> [Information supplied]:
#####

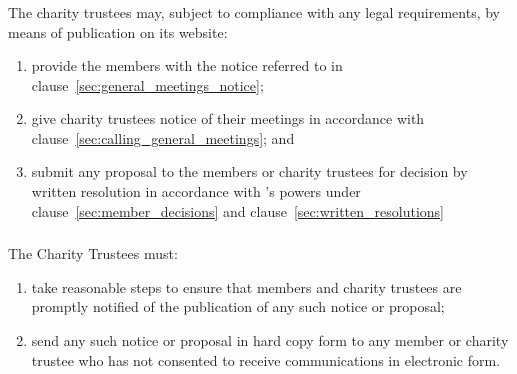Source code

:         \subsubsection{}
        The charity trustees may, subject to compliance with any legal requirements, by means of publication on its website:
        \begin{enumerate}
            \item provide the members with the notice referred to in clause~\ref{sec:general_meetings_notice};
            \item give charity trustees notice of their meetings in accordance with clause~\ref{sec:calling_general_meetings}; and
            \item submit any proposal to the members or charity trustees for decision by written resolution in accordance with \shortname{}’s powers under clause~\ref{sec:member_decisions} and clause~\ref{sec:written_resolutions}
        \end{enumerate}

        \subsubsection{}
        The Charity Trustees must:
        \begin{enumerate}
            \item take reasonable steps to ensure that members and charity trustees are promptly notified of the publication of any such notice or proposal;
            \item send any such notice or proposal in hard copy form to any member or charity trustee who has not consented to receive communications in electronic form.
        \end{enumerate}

#####

> [Task to carry out]:
When the word "with" appears in a line of the listing, pull that line out.

> [The completed task]:
        The charity trustees may, subject to compliance with any legal requirements, by means of publication on its website:
            \item provide the members with the notice referred to in clause~\ref{sec:general_meetings_notice};
            \item give charity trustees notice of their meetings in accordance with clause~\ref{sec:calling_general_meetings}; and
            \item submit any proposal to the members or charity trustees for decision by written resolution in accordance with \shortname{}’s powers under clause~\ref{sec:member_decisions} and clause~\ref{sec:written_resolutions}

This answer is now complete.